Примечательно, что тут же за отмеченной фразой о любви к людям идет текст: «Не чувствуешь любви к людям, сиди смирно… занимайся собой, вещами, чем хочешь, но только не людьми», но Сталин этот текст никак не отметил. Похоже, что себя он соотносил с толстовским пасечником, со знанием дела, любовно вычищающим из человеческого улья «трутней». А «народ» (как это полагалось в соответствии с российской интеллигентской традицией) – единственно подлинных тружеников, достойных нового царства, – он, конечно, любил. У нас всегда и все заявляют о любви к народу и о действиях исключительно во имя его интересов. На любви к народу (а не народа к ним!) настаивала не только интеллигенция (и либеральная, и консервативная), но и царское правительство, и государственная церковь. И все они в этом не были оригинальны: традиционно в России элементарное уважение к человеку по большей части подменяется «любовью к народу». Такая любовь мало что стоит любящему, так как объект любви не уточняем в своем абстрактном множестве.

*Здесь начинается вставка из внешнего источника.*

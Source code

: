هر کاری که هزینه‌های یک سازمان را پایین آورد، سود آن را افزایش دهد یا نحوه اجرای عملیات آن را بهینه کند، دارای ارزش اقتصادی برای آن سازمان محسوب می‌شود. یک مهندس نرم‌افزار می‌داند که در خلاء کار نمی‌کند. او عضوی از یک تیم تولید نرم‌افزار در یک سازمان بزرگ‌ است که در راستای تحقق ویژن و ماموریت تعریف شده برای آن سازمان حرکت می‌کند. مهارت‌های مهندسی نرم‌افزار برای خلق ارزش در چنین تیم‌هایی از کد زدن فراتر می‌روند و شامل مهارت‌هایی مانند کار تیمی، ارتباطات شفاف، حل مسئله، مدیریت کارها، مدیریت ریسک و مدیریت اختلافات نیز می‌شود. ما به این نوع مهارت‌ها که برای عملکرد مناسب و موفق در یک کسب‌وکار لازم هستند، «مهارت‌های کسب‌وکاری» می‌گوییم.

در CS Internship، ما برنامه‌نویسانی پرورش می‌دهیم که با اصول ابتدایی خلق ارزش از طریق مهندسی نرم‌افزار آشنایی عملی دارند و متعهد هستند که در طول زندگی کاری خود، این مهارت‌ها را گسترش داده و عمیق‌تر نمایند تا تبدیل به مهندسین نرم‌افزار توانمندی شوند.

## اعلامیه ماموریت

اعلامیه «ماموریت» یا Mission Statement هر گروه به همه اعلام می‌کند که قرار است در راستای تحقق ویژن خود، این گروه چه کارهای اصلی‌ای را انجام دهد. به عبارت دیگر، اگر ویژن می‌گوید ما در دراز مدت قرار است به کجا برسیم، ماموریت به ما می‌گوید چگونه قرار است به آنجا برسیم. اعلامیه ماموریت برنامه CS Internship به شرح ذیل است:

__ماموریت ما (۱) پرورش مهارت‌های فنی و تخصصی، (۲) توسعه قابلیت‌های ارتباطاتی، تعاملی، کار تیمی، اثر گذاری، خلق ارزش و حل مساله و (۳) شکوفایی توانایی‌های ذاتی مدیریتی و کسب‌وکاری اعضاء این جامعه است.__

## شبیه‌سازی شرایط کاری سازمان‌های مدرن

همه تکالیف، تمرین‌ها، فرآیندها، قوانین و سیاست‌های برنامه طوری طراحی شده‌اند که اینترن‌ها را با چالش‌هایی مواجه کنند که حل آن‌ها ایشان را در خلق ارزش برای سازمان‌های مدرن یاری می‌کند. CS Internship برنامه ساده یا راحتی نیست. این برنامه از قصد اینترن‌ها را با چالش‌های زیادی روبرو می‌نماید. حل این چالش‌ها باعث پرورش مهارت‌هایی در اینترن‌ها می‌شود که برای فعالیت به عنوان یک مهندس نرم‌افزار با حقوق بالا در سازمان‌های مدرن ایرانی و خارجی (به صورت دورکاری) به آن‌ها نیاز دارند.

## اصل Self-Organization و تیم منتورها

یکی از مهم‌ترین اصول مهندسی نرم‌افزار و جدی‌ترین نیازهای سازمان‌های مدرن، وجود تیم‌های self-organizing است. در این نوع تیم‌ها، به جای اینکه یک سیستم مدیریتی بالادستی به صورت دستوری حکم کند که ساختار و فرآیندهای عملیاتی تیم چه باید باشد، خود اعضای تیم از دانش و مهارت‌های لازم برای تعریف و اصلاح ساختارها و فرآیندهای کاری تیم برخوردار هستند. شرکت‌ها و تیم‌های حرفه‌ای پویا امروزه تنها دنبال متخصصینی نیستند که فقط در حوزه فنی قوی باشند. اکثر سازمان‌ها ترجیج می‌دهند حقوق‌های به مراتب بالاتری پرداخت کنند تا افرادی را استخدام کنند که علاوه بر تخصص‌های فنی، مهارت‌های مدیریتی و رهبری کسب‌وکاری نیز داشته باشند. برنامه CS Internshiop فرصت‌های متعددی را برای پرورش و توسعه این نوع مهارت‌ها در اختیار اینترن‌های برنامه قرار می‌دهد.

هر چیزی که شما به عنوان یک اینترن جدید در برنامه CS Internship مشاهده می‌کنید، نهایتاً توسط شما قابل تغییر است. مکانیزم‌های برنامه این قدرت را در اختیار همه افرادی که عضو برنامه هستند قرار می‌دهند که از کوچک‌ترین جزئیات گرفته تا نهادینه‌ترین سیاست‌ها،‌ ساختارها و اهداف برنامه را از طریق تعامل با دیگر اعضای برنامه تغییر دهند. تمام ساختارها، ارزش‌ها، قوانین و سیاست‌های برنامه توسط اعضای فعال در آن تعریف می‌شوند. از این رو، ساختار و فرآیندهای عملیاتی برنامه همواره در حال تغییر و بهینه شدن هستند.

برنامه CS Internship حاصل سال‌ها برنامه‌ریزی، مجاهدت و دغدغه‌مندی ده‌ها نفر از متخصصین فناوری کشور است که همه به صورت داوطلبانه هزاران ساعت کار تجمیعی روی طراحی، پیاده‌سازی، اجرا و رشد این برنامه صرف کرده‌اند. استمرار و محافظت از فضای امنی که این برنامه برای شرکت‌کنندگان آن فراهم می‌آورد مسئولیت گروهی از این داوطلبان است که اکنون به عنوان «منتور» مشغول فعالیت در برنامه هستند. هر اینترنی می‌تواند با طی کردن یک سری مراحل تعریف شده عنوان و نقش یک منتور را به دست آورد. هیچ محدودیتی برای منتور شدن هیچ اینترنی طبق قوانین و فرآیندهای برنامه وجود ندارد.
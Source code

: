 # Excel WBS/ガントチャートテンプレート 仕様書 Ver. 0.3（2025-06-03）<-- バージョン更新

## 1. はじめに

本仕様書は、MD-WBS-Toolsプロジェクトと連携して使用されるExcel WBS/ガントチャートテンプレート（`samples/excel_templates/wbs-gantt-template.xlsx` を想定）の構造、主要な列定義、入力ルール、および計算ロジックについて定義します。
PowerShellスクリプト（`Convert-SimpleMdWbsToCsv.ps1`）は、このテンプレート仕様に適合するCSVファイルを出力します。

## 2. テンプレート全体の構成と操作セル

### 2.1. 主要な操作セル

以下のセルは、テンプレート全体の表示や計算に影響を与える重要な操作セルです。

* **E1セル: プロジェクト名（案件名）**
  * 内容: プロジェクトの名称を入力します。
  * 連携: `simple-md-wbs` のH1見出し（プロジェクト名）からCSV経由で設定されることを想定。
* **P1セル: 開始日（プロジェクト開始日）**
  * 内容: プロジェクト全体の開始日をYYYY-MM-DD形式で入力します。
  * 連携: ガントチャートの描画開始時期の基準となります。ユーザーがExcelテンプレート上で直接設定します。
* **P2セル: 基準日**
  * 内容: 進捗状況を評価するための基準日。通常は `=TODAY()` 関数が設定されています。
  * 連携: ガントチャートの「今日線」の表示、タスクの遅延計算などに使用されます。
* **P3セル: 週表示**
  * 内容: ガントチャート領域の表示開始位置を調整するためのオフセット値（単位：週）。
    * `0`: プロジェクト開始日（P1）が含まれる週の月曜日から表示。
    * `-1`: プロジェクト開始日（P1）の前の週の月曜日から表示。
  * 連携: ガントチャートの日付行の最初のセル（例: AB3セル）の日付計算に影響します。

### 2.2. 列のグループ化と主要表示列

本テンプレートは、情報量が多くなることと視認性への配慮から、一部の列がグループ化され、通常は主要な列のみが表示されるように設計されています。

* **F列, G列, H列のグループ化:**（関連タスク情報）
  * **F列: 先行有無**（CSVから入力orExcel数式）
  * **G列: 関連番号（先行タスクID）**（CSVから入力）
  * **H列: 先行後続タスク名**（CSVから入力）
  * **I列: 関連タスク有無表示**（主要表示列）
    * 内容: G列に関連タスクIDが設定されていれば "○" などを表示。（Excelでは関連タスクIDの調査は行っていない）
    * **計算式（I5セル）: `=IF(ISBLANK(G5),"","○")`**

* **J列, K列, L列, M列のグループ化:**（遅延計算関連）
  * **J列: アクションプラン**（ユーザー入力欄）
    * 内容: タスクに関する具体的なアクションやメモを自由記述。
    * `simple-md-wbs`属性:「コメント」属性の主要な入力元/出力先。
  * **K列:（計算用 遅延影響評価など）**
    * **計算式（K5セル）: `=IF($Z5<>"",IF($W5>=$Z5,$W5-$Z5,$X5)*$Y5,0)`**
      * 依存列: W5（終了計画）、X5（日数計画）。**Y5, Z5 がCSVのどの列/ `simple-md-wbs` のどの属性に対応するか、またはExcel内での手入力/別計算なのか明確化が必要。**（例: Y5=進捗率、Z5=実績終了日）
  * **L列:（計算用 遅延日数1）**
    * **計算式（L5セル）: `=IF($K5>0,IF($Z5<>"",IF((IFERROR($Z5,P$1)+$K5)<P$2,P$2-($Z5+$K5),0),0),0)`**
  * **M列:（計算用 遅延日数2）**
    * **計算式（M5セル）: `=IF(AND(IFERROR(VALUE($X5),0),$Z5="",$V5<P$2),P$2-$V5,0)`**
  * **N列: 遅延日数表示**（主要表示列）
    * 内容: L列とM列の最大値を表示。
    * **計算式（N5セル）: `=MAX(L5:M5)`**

Последняя отметка, сделанная красным карандашом, относится как раз к толстовскому образу «нового мира» и населяющему его трудовому народу: «“Да, совсем новый, другой, новый мир”, – думал Нехлюдов, глядя на эти сухие, мускулистые члены, грубые домодельные одежды и загорелые, ласковые и измученные лица и чувствуя себя со всех сторон окруженным совсем новыми людьми с их серьезными интересами, радостями и страданиями настоящей трудовой и человеческой жизни»[539].

Почти так же, такими же словами (исключая «домодельную одежду») и с той же интонацией, о народе говорили сталинские идеологи, писали литераторы, живописали художники-реалисты и школьные учителя литературы. Этот обобщенно-лучезарный лик «простого народа», как пряничная печатка перешел по наследству от аристократически мысливших интеллигентов (и славянофилов и западников) XIX века к советским мастерам идеологии. Не только стараниями Льва Толстого, но в еще большей степени стараниями других выдающихся российских деятелей разного толка, абстрактный «народ» все в большей степени вытеснял собой единого Бога, постепенно перевоплощаясь в национальный символ – «народ-богоносец». В книгах Достоевского этот идол перерос вселенские масштабы. Как для государственных деятелей, так и революционеров разных мастей борьба во имя «народа» и для блага «народа» стала бесспорным оправданием любого, в том числе и самого безбожного, гнусного поступка против человека.

* * *

И все же мне так до конца осталось непонятным – что значила для Сталина вся эта толстовская проповедь любви? Какое практическое значение она для него имела? Или это была своего рода бесплодная тренировка духа, который давно уже не подавал признаков положительной жизни? А может быть, отец просто хотел помочь дочери написать школьное сочинение на тему: «Лев Толстой…» Подобрал для нее цитаты, отмечая их красным карандашом, а потом, за государственной суетой, забыл их ей передать? Тогда эти тексты всего лишь символизируют отеческую заботу о правильном понимании дочерью классика русской литературы. До ее взросления роль заботливого отца он действительно старался исполнять исправно. И все же это не так. Когда мы перейдем к сталинскому анализу творчества Достоевского, то убедимся, что и там одной из тем, волновавших его, была любовь к людям.